インターネット接続用のルーターのカタログを見ていたら「ダイナミックDNS」という記載があった。以下の選択肢の中で,ダイナミックDNSの利用用途として明らかに不適切なものがある。選択肢の中から一つ選びなさい。

[選択肢]
a. DNSの冗長化
b. Webサーバー公開
c. 動的IPアドレスを持つマシン同士のVPN
d. インターネットを使った電話
e. インターネットを経由したカメラ監視

[解説]
 問9の正解は,選択肢aの「DNSの冗長化」です。

 ダイナミックDNSは,マシンに割り当てられたIPアドレスが変わっても,ドメイン名とIPアドレスを自動的に対応付けるしくみのことです。DNSサーバーに最新のIPアドレスを登録することにより,動的IPアドレスが割り当てられる環境であっても,いつでもドメイン名を使ってインターネット上の特定の機器にアクセスできるようになります。

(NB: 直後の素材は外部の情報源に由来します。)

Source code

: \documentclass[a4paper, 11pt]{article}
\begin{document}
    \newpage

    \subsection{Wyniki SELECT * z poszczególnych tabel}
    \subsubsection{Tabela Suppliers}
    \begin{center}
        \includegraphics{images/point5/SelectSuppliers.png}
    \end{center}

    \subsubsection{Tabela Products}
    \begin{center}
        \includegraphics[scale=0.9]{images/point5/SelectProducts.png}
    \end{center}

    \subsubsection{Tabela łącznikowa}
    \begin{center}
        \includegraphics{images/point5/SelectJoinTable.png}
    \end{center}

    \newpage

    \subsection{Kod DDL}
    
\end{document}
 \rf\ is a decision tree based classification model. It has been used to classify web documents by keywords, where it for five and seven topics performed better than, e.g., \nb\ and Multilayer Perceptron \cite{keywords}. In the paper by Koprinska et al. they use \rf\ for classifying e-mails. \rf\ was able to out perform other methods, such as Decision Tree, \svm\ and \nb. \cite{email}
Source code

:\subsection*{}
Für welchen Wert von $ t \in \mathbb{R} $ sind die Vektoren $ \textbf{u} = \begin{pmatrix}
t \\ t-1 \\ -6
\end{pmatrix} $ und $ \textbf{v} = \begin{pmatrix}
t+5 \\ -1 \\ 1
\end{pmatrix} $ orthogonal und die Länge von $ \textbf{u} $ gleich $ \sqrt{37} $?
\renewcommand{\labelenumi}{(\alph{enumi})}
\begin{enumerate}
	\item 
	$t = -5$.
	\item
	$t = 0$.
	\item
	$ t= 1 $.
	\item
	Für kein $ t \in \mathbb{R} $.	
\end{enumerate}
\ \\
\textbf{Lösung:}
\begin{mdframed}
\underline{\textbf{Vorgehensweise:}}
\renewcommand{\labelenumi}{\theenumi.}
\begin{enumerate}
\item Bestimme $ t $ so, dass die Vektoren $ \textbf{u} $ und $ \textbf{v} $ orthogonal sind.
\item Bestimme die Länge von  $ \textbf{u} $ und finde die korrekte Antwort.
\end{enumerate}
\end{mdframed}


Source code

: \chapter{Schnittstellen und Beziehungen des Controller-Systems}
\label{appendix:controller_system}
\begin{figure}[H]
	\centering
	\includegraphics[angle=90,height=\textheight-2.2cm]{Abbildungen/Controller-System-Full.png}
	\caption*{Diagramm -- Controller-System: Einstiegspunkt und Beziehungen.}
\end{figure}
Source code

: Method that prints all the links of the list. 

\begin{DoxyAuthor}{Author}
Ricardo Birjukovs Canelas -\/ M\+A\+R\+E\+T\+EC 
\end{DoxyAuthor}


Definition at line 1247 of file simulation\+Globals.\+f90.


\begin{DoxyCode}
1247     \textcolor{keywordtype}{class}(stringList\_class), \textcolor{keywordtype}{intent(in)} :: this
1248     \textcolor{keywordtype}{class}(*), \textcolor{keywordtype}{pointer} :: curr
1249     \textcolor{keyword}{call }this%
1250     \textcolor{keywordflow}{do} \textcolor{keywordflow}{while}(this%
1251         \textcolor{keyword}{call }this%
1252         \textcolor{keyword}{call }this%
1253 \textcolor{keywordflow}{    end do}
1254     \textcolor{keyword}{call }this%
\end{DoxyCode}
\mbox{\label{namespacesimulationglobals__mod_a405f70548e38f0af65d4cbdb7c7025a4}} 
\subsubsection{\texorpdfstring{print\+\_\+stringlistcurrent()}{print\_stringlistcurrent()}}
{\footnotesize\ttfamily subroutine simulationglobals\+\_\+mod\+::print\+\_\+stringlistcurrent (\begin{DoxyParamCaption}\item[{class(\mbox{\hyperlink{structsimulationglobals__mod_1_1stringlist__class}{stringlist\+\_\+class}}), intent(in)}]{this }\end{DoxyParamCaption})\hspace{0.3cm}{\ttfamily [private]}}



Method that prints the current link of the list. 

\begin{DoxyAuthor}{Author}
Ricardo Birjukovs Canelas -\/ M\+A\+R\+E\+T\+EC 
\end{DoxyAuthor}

 インターネットで通信をする場合,通信相手を識別するためのIPアドレスが定まっている必要があります。例えば,Webサーバーの公開,VPN接続,インターネット電話,インターネットを介したカメラ監視――などを利用するときは,これらの機器のIPアドレスが定まっていないと,インターネット上から通信できません。

 こうしたとき,ダイナミックDNSを利用すると,IPアドレスが動的に変わる状態でも特定のドメイン名で機器にアクセスできるようになります。IPアドレスが一つ割り当てられる一般的なインターネット接続サービスは,動的IPアドレスの場合がほとんどです。そのため,こうした環境でサーバーを立てたりVPN接続をしたりするときにダイナミックDNSを使います。

 ダイナミックDNSのサービス自体は,機器メーカーやプロバイダなどが提供しています。また,フリーのサービスも存在します。

 なお,DNSの冗長化を行う場合には,プライマリDNSサーバーやセカンダリDNSサーバーと呼ばれるDNSサーバーを複数配置して運用します。これは,ダイナミックDNSとは関係ありません。

 以上より正解は,選択肢aです。